The Air Quality Act gave the EPA sweeping powers to regulate atmosphere pollutants, but not inside the home. Little did we know when the act was signed into law 40 years ago that the air inside our homes could be as bad or even worse for our health than city smog. Now that we know, the agency has been under pressure to design guidelines for indoor air quality, especially since our efforts to trim down energy consumption through reducing air infiltration has resulted in the unintended consequence of increasing indoor pollution risks.

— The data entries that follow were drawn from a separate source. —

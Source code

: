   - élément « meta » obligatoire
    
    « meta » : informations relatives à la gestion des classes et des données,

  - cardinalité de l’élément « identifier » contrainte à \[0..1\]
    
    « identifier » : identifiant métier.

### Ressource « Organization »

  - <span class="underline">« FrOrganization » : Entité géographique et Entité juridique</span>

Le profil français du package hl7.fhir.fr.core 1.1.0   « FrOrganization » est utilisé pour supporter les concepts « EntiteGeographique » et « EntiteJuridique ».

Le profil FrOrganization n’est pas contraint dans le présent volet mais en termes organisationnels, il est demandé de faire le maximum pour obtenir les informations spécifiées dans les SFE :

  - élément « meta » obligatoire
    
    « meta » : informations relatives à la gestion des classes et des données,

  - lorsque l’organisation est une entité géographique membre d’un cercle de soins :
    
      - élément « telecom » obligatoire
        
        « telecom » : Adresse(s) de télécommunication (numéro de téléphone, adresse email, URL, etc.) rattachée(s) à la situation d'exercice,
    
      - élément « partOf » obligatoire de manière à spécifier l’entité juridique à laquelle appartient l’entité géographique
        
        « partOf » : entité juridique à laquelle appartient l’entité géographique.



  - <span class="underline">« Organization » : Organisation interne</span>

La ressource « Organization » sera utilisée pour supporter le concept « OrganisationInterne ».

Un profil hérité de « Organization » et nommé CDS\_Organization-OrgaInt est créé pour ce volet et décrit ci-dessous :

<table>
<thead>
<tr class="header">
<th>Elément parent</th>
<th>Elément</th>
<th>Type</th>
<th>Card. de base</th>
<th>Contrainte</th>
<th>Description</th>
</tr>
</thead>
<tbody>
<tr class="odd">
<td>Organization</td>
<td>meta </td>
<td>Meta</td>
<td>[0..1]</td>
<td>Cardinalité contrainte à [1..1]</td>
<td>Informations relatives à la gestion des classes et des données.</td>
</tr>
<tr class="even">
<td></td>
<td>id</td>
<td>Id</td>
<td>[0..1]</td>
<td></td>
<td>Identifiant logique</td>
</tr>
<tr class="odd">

In November, the EPA unveiled voluntary protocols for reducing risks from indoor air contaminants due to energy-efficiency upgrades to residential buildings. “Healthy Indoor Environment Protocols for Home Energy Upgrades
” details assessment practices as well as mitigation actions that should be taken for common home contaminants such as asbestos, radon, lead, ozone, carbon monoxide, polychlorinated biphenyls, and air pollutants associated with vehicle emissions in garages, including benzene and other volatile organic compounds. The guide is aimed at the home energy industry and includes recommendations for heating and cooling systems and ventilation for small and large appliances. The document, developed along with Department of Energy and the White House Council on Environmental Quality home energy initiatives, applies to single- and multifamily homes for use during weatherization and other energy-efficient remodeling projects.
"Homeowners, occupants, and the energy services industry will benefit greatly from this simple and clear guidance for addressing critical indoor air quality risks during home energy upgrades," air chief Gina McCarthy said in a statement.